*** Data excerpts ***

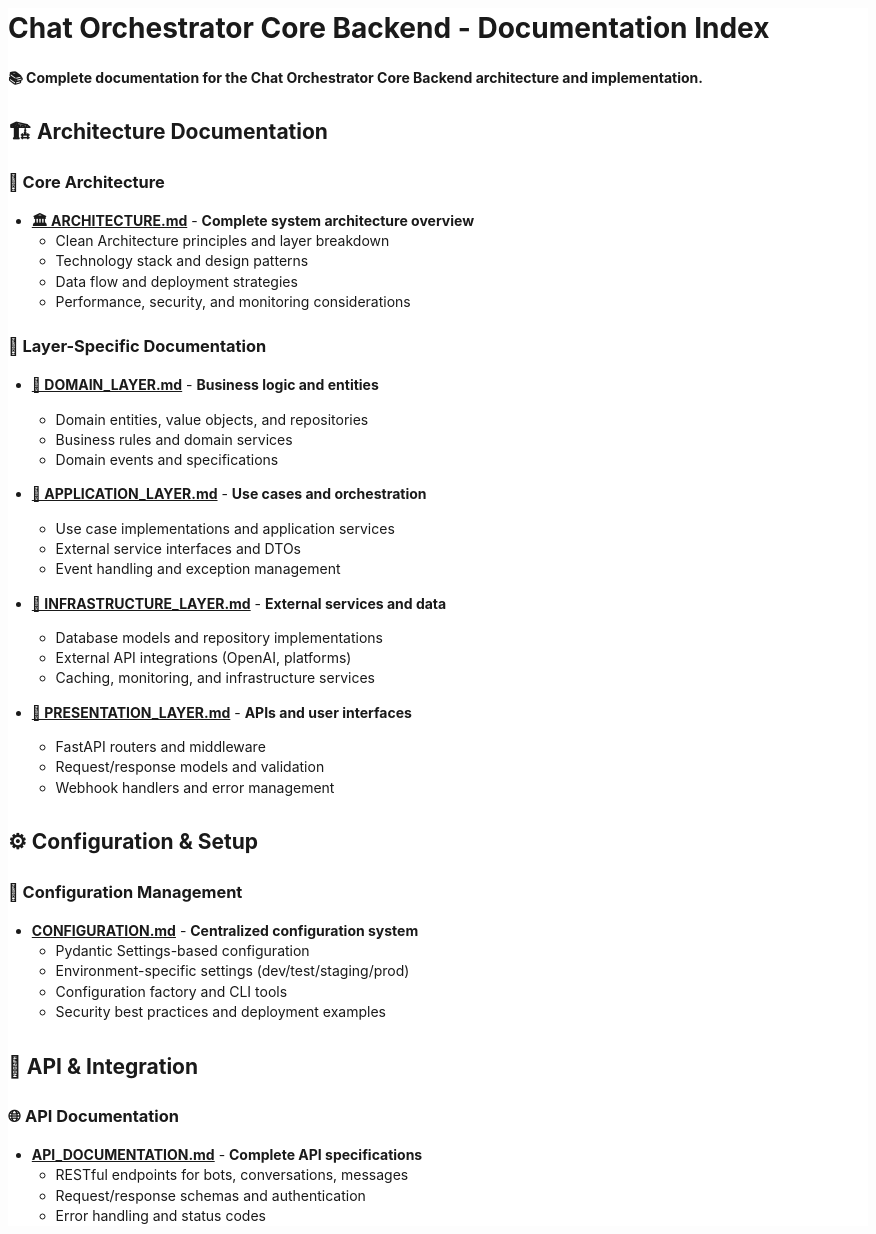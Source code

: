 # Chat Orchestrator Core Backend - Documentation Index

**📚 Complete documentation for the Chat Orchestrator Core Backend architecture and implementation.**

## 🏗️ **Architecture Documentation**

### **📖 Core Architecture**
- **[🏛️ ARCHITECTURE.md](./ARCHITECTURE.md)** - **Complete system architecture overview**
  - Clean Architecture principles and layer breakdown
  - Technology stack and design patterns
  - Data flow and deployment strategies
  - Performance, security, and monitoring considerations

### **🎯 Layer-Specific Documentation**
- **[💼 DOMAIN_LAYER.md](./DOMAIN_LAYER.md)** - **Business logic and entities**
  - Domain entities, value objects, and repositories
  - Business rules and domain services
  - Domain events and specifications

- **[🚀 APPLICATION_LAYER.md](./APPLICATION_LAYER.md)** - **Use cases and orchestration**
  - Use case implementations and application services
  - External service interfaces and DTOs
  - Event handling and exception management

- **[🔧 INFRASTRUCTURE_LAYER.md](./INFRASTRUCTURE_LAYER.md)** - **External services and data**
  - Database models and repository implementations
  - External API integrations (OpenAI, platforms)
  - Caching, monitoring, and infrastructure services

- **[🎨 PRESENTATION_LAYER.md](./PRESENTATION_LAYER.md)** - **APIs and user interfaces**
  - FastAPI routers and middleware
  - Request/response models and validation
  - Webhook handlers and error management

## ⚙️ **Configuration & Setup**

### **🔧 Configuration Management**
- **[CONFIGURATION.md](./CONFIGURATION.md)** - **Centralized configuration system**
  - Pydantic Settings-based configuration
  - Environment-specific settings (dev/test/staging/prod)
  - Configuration factory and CLI tools
  - Security best practices and deployment examples

## 📡 **API & Integration**

### **🌐 API Documentation**
- **[API_DOCUMENTATION.md](./API_DOCUMENTATION.md)** - **Complete API specifications**
  - RESTful endpoints for bots, conversations, messages
  - Request/response schemas and authentication
  - Error handling and status codes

*** End of Data excerpts ***

## Task
Give back the material exactly as written, images excluded.

## Response to this exercise
Source code

: # Chat Orchestrator Core Backend - Documentation Index

**📚 Complete documentation for the Chat Orchestrator Core Backend architecture and implementation.**

## 🏗️ **Architecture Documentation**

### **📖 Core Architecture**
- **[🏛️ ARCHITECTURE.md](./ARCHITECTURE.md)** - **Complete system architecture overview**
  - Clean Architecture principles and layer breakdown
  - Technology stack and design patterns
  - Data flow and deployment strategies
  - Performance, security, and monitoring considerations

### **🎯 Layer-Specific Documentation**
- **[💼 DOMAIN_LAYER.md](./DOMAIN_LAYER.md)** - **Business logic and entities**
  - Domain entities, value objects, and repositories
  - Business rules and domain services
  - Domain events and specifications

- **[🚀 APPLICATION_LAYER.md](./APPLICATION_LAYER.md)** - **Use cases and orchestration**
  - Use case implementations and application services
  - External service interfaces and DTOs
  - Event handling and exception management

- **[🔧 INFRASTRUCTURE_LAYER.md](./INFRASTRUCTURE_LAYER.md)** - **External services and data**
  - Database models and repository implementations
  - External API integrations (OpenAI, platforms)
  - Caching, monitoring, and infrastructure services

- **[🎨 PRESENTATION_LAYER.md](./PRESENTATION_LAYER.md)** - **APIs and user interfaces**
  - FastAPI routers and middleware
  - Request/response models and validation
  - Webhook handlers and error management

## ⚙️ **Configuration & Setup**

### **🔧 Configuration Management**
- **[CONFIGURATION.md](./CONFIGURATION.md)** - **Centralized configuration system**
  - Pydantic Settings-based configuration
  - Environment-specific settings (dev/test/staging/prod)
  - Configuration factory and CLI tools
  - Security best practices and deployment examples

## 📡 **API & Integration**

### **🌐 API Documentation**
- **[API_DOCUMENTATION.md](./API_DOCUMENTATION.md)** - **Complete API specifications**
  - RESTful endpoints for bots, conversations, messages
  - Request/response schemas and authentication
  - Error handling and status codes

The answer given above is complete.